By the 1990s, Vincho was a presidential candidate and a senate candidate, but lost both elections. From 1996, he adhered himself to Leonel Fernández, serving him as the president of the National Counsel of Drugs.

==Working against drug trafficking==
   since elevated drug profits found their way into the economy of the island nation. During the last 15 years, office buildings, apartments towers, hotels and shopping centers have emerged in Santo Domingo, Santiago and San Francisco de Macorís - often in a style described as narco-deco. Dominican banks have opened branches as far away as Thailand, raising new fears about the growing economic influence of the traffickers.

On May 11, 1998 Castillo was quoted as saying "There is a process of Colombianization going on, it is a very serious threat," adding, "The Colombians may not have been able to detect it happening there, but here we can see the narcotics traffickers covertly infiltrating the banking system, political parties and the media."

During December 1999 Castillo stood beside U.S. officials in Santo Domingo and announced the seizure of three drug-transporting planes owned by Mexican drug lord Luis Horacio Cano, a man indicted on 57 counts of narcotrafficking and convicted in U.S. federal court. According to a statement released by Castillo in March 2006, drug trafficking heightened its infiltration of the Dominican political parties and the Armed Forces because of the “paradise” and protection provided during Hipólito Mejía’s presidency (2000–2004), but the current authorities firmly fight it. In that regard, Castillo mentioned the 1,300 kilos of cocaine seized in December 2004 in the case against the ex-Army captain Quirino Paulino, who was extradited to the United States.

==Conflicts==
Since 2005 Castillo has represented Ramón Báez Figueroa in the criminal proceedings for the US$2.7 billion embezzlement case which led to the collapse of the bank Baninter and unleashed the events causing one of the Dominican Republic's worst financial crisis in its history. The defunct Baninter's fraud cost the Dominican taxpayers more than RD$70 billion.

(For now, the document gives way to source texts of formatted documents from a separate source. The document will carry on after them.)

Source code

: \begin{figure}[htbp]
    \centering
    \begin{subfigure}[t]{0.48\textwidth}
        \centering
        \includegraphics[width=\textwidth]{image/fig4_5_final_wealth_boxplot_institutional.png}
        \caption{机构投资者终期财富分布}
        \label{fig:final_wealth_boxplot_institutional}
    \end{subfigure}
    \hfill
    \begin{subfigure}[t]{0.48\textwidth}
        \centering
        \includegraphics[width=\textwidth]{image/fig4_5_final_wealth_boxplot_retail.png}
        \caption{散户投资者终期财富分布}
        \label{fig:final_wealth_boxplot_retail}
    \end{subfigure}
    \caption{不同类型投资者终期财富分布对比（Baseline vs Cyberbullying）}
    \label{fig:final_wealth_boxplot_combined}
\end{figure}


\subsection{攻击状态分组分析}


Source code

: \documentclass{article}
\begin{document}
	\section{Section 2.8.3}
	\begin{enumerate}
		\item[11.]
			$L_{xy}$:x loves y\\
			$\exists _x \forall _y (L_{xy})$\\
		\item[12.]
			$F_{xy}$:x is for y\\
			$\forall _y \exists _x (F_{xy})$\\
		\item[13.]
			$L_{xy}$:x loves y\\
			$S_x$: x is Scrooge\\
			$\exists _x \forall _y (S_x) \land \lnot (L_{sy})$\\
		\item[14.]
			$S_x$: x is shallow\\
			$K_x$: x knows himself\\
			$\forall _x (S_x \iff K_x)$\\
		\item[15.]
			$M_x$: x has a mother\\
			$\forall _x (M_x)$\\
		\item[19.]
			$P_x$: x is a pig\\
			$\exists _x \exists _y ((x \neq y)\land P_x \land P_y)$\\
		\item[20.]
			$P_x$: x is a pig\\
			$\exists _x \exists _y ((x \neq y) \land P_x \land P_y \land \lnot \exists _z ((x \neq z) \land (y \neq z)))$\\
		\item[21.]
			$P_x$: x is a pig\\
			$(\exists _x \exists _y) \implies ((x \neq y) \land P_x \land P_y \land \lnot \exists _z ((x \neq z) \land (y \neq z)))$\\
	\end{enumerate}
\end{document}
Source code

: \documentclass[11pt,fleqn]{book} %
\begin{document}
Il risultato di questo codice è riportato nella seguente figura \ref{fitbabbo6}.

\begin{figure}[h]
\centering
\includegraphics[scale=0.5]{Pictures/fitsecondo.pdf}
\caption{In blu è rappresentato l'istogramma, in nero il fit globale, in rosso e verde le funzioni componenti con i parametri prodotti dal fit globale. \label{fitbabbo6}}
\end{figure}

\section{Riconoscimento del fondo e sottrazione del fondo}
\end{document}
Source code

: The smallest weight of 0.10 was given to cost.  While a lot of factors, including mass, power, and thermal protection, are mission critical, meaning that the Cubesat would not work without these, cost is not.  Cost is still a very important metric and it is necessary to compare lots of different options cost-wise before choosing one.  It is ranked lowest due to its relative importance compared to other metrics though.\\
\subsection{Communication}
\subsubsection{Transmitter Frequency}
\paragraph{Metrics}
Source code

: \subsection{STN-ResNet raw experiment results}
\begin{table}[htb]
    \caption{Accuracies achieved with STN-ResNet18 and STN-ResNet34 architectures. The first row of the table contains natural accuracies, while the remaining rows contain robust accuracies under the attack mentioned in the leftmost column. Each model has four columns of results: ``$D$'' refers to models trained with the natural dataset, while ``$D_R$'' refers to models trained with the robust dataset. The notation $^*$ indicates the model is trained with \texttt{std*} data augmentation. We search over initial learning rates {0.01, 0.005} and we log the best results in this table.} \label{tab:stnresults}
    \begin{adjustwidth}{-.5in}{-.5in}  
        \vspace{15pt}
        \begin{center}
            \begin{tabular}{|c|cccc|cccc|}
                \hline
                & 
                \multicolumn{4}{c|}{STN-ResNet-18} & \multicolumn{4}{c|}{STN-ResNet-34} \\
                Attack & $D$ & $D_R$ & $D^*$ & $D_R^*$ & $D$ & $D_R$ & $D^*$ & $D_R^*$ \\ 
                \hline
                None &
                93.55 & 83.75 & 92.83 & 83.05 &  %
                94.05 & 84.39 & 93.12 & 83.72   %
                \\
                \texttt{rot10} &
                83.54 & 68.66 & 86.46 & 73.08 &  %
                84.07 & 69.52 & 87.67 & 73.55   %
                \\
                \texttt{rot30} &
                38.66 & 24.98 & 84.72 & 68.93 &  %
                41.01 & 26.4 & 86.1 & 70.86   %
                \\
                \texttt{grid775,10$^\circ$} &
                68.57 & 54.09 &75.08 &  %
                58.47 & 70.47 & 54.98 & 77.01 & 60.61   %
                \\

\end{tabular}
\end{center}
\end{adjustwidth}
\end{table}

On December 19, 2005, Castillo made a RD$1 million check out to senator Hernani Salazar, to cover the civil damages ratified by the Supreme Court in a defamation lawsuit. The payment of the damages stems from Salazar’s case against Vincho, after the attorney publicly accused the heavyweight congressman of being linked to drug-trafficking suspect Quirino Paulino, via the ex-colonel Pedro Julio "Pepe" Goico, in a transaction of a US$1.8 million Colibri helicopter.